When I started this site in March, after I stopped working with Vario Creative, where I had previously been blogging, I expected that the same traffic building steps that had worked for me before would work here.  After 5 months, I can safely say, that’s not the case.

You see, when I started blogging at Vario, the important keys to getting readership were Technorati position and getting trackbacks from other sites.  In today’s world of sploggers and spammers, the trackback is dead, and Technorati is increasingly irrelevant.  In fact, now Google Blog Search is really the source for accurate linking information, so much so that WordPress has a feed of links from them in the blog dashboard.

My stats have been looking really good, upwards of 240 readers a day, but when you dive into them, you’d find that the majority of the traffic is coming from Google and is associated with an image of a shark eating someone.  It’s driveby traffic, they come into the site, and it’s one and done.  No long term readers, no comments, no added value.  Yesterday, Google realized the error of their ways and my image is no longer showing up in Image Search.  The Google well has run dry.

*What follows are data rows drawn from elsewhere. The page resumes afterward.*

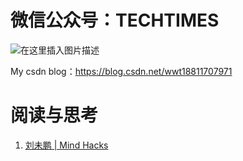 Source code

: # 微信公众号：TECHTIMES

![在这里插入图片描述](https://img-blog.csdnimg.cn/2019041217263134.jpg)

My csdn blog：https://blog.csdn.net/wwt18811707971

# 阅读与思考

1. [刘未鹏 | Mind Hacks](http://mindhacks.cn/)












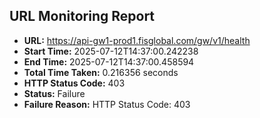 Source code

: ## URL Monitoring Report

- **URL:** https://api-gw1-prod1.fisglobal.com/gw/v1/health
- **Start Time:** 2025-07-12T14:37:00.242238
- **End Time:** 2025-07-12T14:37:00.458594
- **Total Time Taken:** 0.216356 seconds
- **HTTP Status Code:** 403
- **Status:** Failure
- **Failure Reason:** HTTP Status Code: 403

So this begs the question, where too from here?  What I’ve decided is to do the same thing I had done on Cycling.com – an open field test, this time for building blog readership.  The metrics I am seeking:

  • Unique users are nice, but they’re a poor measure for success – This is gross tonnage statistics, and only the depth of visit statistic will be of any real interest.
  • Measure reader involvement – I want to make this more of a discussion.
  • Encouraging links – For a while I was getting really good links, such as BusinessWeek.com, Entrepreneur.com, but I haven’t seen much lately.

Action List

  • Content – I’ve been writing fairly compelling content, as always, but I think I need to look at creating more open calls to discussion.
  • Linking – I need to provide more links to people writing on the same issues I am writing.
  • Value – I need to find ways to provide better value to the reader.
  • Understand the Readership – In many ways, I’ve been writing for myself here.  Perhaps I should think more about what the market really desires.
  • To Develop Community, Use Community – I need to spend more time reading and commenting on other blogs in my sphere of influence.  Of course I will use my site in my signature.
  • Increase Post Volume – I’ve been slacking off, with only an average of 3 posts a week for a while.  Time to increase the number of interesting tidbits on which I comment.  Not every post needs to be a definitive guide on a subject.’
  • Social Networking – I’ve been doing social networking since 1995, so I guess I should be able to leverage it better than anyone.  I’m updating my Facebook account with posts, I post to Twitter when I have an important post, and generally leverage that aspect.  I do notice a bump when I post to Twitter, but it depends on the time of day, etc.  I worry about burning out my network there, so I try to only self-link a couple times a week.
  • More Community – I need to get more involved in communities where I’ll be in front of people whom this blog is written for.  That’s not the Reel-Time.com or Cycling.com crowd.  Luckily I have just such an opportunity coming up very, very soon.
  • Homepage Summaries – I’ve been posting full content to the homepage of the blog, hence I can’t tell when anyone dives in deeper, and it doesn’t really tell me what people are reading.  That’d going to change.  I also worry I’m getting slapped by our Google Overlords for having duplicate content.
  • Dive Deep into Google – I’m not liking what I see in my Google results.   I know this stuff backwards and forewards so I need spend some time doing SEO on my own site.  Right now, I know Google Webmaster is barking about problems with my Feedburner Rss feed.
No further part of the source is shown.